GOAL OF THE EXERCISE. Find the word "vergleichen" in the data. Return every line where it appears.

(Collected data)
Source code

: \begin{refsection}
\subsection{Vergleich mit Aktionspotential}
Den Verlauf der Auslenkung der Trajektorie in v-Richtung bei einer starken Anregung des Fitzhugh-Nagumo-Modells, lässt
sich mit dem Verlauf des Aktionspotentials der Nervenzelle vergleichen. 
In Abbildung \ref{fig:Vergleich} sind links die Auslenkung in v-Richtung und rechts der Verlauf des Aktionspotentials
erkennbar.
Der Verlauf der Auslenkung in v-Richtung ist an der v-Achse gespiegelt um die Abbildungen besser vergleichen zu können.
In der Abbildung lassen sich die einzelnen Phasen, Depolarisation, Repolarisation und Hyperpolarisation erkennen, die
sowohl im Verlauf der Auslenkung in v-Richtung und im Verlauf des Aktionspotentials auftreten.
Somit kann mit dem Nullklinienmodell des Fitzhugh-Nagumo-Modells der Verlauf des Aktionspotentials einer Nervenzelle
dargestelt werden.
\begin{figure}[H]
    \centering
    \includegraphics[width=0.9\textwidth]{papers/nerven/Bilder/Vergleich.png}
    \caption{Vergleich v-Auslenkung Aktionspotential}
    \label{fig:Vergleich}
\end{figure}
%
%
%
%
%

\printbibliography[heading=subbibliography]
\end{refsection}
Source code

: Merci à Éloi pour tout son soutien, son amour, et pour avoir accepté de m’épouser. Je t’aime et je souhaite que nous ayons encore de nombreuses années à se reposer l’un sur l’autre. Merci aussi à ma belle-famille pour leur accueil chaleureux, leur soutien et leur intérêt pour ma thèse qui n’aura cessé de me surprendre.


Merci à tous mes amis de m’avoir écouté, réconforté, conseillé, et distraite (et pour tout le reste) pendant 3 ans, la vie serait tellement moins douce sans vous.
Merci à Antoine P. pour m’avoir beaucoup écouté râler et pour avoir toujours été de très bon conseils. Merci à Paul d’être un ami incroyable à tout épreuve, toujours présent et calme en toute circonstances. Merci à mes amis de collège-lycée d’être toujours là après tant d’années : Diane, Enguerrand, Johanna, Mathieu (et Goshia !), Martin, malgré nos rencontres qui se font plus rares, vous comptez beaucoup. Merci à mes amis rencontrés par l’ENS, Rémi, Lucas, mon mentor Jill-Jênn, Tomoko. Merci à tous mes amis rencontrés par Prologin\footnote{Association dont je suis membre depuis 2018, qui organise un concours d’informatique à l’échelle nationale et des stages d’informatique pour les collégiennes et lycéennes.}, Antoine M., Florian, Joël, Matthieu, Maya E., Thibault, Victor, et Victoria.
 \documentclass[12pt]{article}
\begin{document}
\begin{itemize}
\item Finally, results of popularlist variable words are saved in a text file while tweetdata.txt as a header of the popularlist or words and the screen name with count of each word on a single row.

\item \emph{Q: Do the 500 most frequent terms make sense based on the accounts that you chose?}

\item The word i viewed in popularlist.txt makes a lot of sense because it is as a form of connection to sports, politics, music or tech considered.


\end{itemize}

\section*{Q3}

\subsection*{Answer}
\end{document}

WRITTEN REPLY.
sich mit dem Verlauf des Aktionspotentials der Nervenzelle vergleichen. 
Der Verlauf der Auslenkung in v-Richtung ist an der v-Achse gespiegelt um die Abbildungen besser vergleichen zu können.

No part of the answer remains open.